The real reason for learning about Riemann sums (you certainly never use them to actually calculate an integral!) is because most integrals are set up using them.

 

[Smartass]

What's right with it? Why would you expect it to give you the volume?
That would, of course, give \pi^2 ab. If a= b= r, your ellipsoid will be a sphere of radius r. Does \pi^2 r^2 give the volume of that sphere?

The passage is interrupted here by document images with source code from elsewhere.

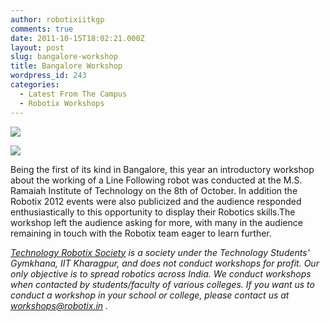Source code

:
 ```yaml
---
author: robotixiitkgp
comments: true
date: 2011-10-15T18:02:21.000Z
layout: post
slug: bangalore-workshop
title: Bangalore Workshop
wordpress_id: 243
categories:
  - Latest From The Campus
  - Robotix Workshops
---
```


![](http://www.google.co.in/maps/vt/data=Ay5GWBeob_WIPLDYoIWcfVXxvZu9XwJ55OX7Ag,fM2sV1zBnlAJ6xkVN35muVSKCJd6XeMVrbEcqPSkV_iWV5EArlQdzkSPxAirWSzCxMawzPxu1GzTsxwgLCqiUaif55-ENgEER4-xN7q9yzprNY-Vea9DdxGCH8cnmhcxewyHnjpU_CA)

![](http://www.bakatronics.com/images/FA1108.JPG)

Being the first of its kind in Bangalore, this year an introductory workshop about the working of a Line Following robot was conducted at the M.S. Ramaiah Institute of Technology on the 8th of October. In addition the Robotix 2012 events were also publicized and the audience responded enthusiastically to this opportunity to display their Robotics skills.The workshop left the audience asking for more, with many in the audience remaining in touch with the Robotix team eager to learn further. 

_[ Technology Robotix Society](http://robotix.in/node/40) is a society under the Technology Students' Gymkhana, IIT Kharagpur, and does not conduct workshops for profit. Our only objective is to spread robotics across India. We conduct workshops when contacted by students/faculty of various colleges. If you want us to conduct a workshop in your school or college, please contact us at [workshops@robotix.in](mailto:workshops@robotix.in) ._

Actually, that's wrong. If the ellipse goes from x=-a to x= a, it wouldn't make sense to integrate dx from -b to b. If you were to integrate from -a to a, you would get the volume if that same ellipse were rotated around the x-axis. The correct formula is
\pi\int_{y=-b}^b x^2 dy

If you take a cross section of the rotated ellipsoid, perpendicular to the y-axis (axis of rotation) you get a circle of radius "x". It has area \pi x^2 and, imagining it as a thin disk of thickness \Delta y (the thickness is measured along the y-axis), volume \pi x^2 \Delta y. Summing over all such disks gives you a Riemann sum approximating the true volume. In the limit, the Riemann sums become the integral \int_{y=-b}^b \pi x^2 dy.

The real reason for learning about Riemann sums (you certainly never use them to actually calculate an integral!) is because most integrals are set up using them.

That makes so much sense, thanks! To justify my attemp, what I did was evaluate the area of the ellipse (=pi*a*a) and then if I rotate it by a small angle, say dθ, then region swept by it would be the volume of that region. If I take dθ from 0 to pi, then one entire rotation of the ellipse takes place and volume of the entire region. I knew I was wrong, it just didn't feel right. But what you said is real good!